2 Chronicles 29 - Sermon Bible Commentary

Bible Comments
  • 2 Chronicles 29:1,2 open_in_new

    2 Chronicles 29:1-2 ; 2 Chronicles 31:20-21

    I. Studying the life and reign of Hezekiah, we discover, first, that he is an illustration of the sovereignty of God in conversion. He was the son of one of the most impious monarchs that ever sat on the throne of Israel. Parental and royal influence combined to make him a bad man and a worse king.

    II. The conversion of Hezekiah, therefore, should give encouragement to the children of unchristian parents. It is the way of God to save men when to human view their salvation is incredible. He delights in miracles of grace.

    III. The upright character of Hezekiah illustrates also that the conversion of men is often assisted by their natural recoil from extreme wickedness.
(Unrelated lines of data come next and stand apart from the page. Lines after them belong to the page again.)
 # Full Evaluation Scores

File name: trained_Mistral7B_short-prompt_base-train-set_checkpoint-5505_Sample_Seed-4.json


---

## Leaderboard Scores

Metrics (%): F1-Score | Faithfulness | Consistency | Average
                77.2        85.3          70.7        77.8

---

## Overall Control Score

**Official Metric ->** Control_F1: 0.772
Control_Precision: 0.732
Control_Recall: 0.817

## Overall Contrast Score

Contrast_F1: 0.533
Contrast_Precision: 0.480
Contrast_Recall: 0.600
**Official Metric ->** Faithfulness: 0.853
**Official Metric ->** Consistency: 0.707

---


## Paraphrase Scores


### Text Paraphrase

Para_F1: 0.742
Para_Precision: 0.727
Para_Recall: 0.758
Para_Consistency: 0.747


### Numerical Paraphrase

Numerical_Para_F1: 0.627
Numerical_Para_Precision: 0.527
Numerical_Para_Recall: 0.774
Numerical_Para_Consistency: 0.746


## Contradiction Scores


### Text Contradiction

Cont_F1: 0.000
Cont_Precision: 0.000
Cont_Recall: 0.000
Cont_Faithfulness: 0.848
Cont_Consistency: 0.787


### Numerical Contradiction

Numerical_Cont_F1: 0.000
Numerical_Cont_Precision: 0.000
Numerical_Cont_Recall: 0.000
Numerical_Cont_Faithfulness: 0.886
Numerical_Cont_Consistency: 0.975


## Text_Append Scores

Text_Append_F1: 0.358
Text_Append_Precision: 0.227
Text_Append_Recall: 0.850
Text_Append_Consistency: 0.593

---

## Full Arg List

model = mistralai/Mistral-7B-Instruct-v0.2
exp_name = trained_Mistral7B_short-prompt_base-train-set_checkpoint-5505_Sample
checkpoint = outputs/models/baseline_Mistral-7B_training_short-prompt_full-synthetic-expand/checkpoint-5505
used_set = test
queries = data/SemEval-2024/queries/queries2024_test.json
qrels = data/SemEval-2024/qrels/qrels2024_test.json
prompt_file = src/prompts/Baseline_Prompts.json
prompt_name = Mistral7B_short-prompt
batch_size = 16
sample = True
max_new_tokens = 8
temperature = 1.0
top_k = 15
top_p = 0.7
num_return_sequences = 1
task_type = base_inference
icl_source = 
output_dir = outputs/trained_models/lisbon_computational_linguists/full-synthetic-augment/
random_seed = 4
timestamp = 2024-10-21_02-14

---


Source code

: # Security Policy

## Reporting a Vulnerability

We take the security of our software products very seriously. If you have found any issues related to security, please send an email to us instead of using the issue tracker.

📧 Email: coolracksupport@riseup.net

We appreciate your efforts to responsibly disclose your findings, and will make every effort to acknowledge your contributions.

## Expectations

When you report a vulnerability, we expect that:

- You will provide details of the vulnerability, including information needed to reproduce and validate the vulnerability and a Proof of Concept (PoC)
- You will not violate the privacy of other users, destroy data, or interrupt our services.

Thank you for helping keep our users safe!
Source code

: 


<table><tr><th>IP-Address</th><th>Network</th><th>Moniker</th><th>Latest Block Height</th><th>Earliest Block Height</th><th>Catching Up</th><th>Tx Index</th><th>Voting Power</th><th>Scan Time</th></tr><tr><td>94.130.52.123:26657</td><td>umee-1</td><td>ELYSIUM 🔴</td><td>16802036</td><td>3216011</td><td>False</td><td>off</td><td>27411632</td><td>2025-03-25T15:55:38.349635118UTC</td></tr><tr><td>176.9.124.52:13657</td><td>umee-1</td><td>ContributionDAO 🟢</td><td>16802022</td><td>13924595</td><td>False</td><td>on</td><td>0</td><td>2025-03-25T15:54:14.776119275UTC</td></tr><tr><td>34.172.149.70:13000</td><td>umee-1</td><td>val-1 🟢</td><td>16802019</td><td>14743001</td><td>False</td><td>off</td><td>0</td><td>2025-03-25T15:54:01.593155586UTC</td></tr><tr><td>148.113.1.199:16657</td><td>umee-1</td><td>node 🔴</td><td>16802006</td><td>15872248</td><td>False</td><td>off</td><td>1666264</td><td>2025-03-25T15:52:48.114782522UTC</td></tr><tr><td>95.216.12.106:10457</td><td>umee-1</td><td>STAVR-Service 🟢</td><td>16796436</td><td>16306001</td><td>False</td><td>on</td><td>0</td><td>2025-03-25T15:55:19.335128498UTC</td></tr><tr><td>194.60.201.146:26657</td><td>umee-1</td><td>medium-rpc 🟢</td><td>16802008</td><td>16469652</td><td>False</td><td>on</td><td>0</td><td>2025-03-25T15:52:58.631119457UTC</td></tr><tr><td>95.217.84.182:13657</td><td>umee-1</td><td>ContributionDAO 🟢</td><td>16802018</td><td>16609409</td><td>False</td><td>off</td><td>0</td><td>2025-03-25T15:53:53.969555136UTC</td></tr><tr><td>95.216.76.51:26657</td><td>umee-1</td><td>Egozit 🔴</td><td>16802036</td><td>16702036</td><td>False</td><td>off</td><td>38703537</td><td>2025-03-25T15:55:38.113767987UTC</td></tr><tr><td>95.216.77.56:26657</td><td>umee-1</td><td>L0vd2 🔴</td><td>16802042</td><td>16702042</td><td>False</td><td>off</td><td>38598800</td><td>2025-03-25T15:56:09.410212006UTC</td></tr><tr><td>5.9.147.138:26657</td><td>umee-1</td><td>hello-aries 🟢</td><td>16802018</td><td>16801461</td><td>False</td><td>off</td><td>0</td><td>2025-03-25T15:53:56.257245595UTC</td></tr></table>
Sin is often used to defeat itself.

    One of the reasons why it is permitted to run its course and come to a head is that men may see it in its hideous maturity.

    IV. The narrative illustrates the fact that when God converts men from amidst surroundings of great depravity, He often has some great and signal service for them to do for Him. He summoned Hezekiah to the reformation of a kingdom.
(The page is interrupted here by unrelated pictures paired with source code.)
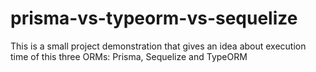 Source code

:# prisma-vs-typeorm-vs-sequelize
This is a small project demonstration that gives an idea about execution time of this three ORMs: Prisma, Sequelize and TypeORM
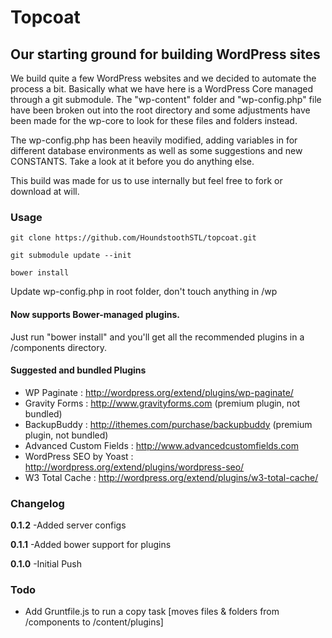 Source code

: # Topcoat
## Our starting ground for building WordPress sites
We build quite a few WordPress websites and we decided to automate the process a bit.  Basically what we have here is a WordPress Core managed through a git submodule.  The "wp-content" folder and "wp-config.php" file have been broken out into the root directory and some adjustments have been made for the wp-core to look for these files and folders instead.

The wp-config.php has been heavily modified, adding variables in for different database environments as well as some suggestions and new CONSTANTS.  Take a look at it before you do anything else.

This build was made for us to use internally but feel free to fork or download at will.  

### Usage

    git clone https://github.com/HoundstoothSTL/topcoat.git
    
    git submodule update --init

    bower install

Update wp-config.php in root folder, don't touch anything in /wp

#### Now supports Bower-managed plugins.  
Just run "bower install" and you'll get all the recommended plugins in a /components directory.

#### Suggested and bundled Plugins
- WP Paginate : http://wordpress.org/extend/plugins/wp-paginate/
- Gravity Forms : http://www.gravityforms.com (premium plugin, not bundled)
- BackupBuddy : http://ithemes.com/purchase/backupbuddy (premium plugin, not bundled)
- Advanced Custom Fields : http://www.advancedcustomfields.com
- WordPress SEO by Yoast : http://wordpress.org/extend/plugins/wordpress-seo/
- W3 Total Cache : http://wordpress.org/extend/plugins/w3-total-cache/

### Changelog

**0.1.2**
-Added server configs

**0.1.1**
-Added bower support for plugins

**0.1.0**
-Initial Push

### Todo

- Add Gruntfile.js to run a copy task [moves files & folders from /components to /content/plugins]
    V. The work of Hezekiah illustrates the moral power of one man in effecting a great work to which God has called him.

    VI. The work of Hezekiah illustrates also the suddenness with which God often achieves by the hand of such men great changes in the progress of His kingdom.

    A. Phelps, The Old Testament a Living Book,p. 111.

  • 2 Chronicles 29:27 open_in_new

    2 Chronicles 29:27

    The old sacrifices are past and done for ever. There are no more smoking altars or bleeding beasts; but that which they represented still remains, and will remain so long as man and God are child and Father to each other. The giving up of the life of man away from himself to serve his true and rightful Master, the surrender of his life to Another, self-sacrifice, which is what these burnt-offerings picturesquely represented, is universally and perpetually necessary. It is not beasts, but lives, that we offer. Can the life, too, be offered now as the beast was offered of old: with song and trumpet? Can self-sacrifice be a thing of triumph and exhilaration? Can it be the conscious glorification of a life to give that life away in self-denial?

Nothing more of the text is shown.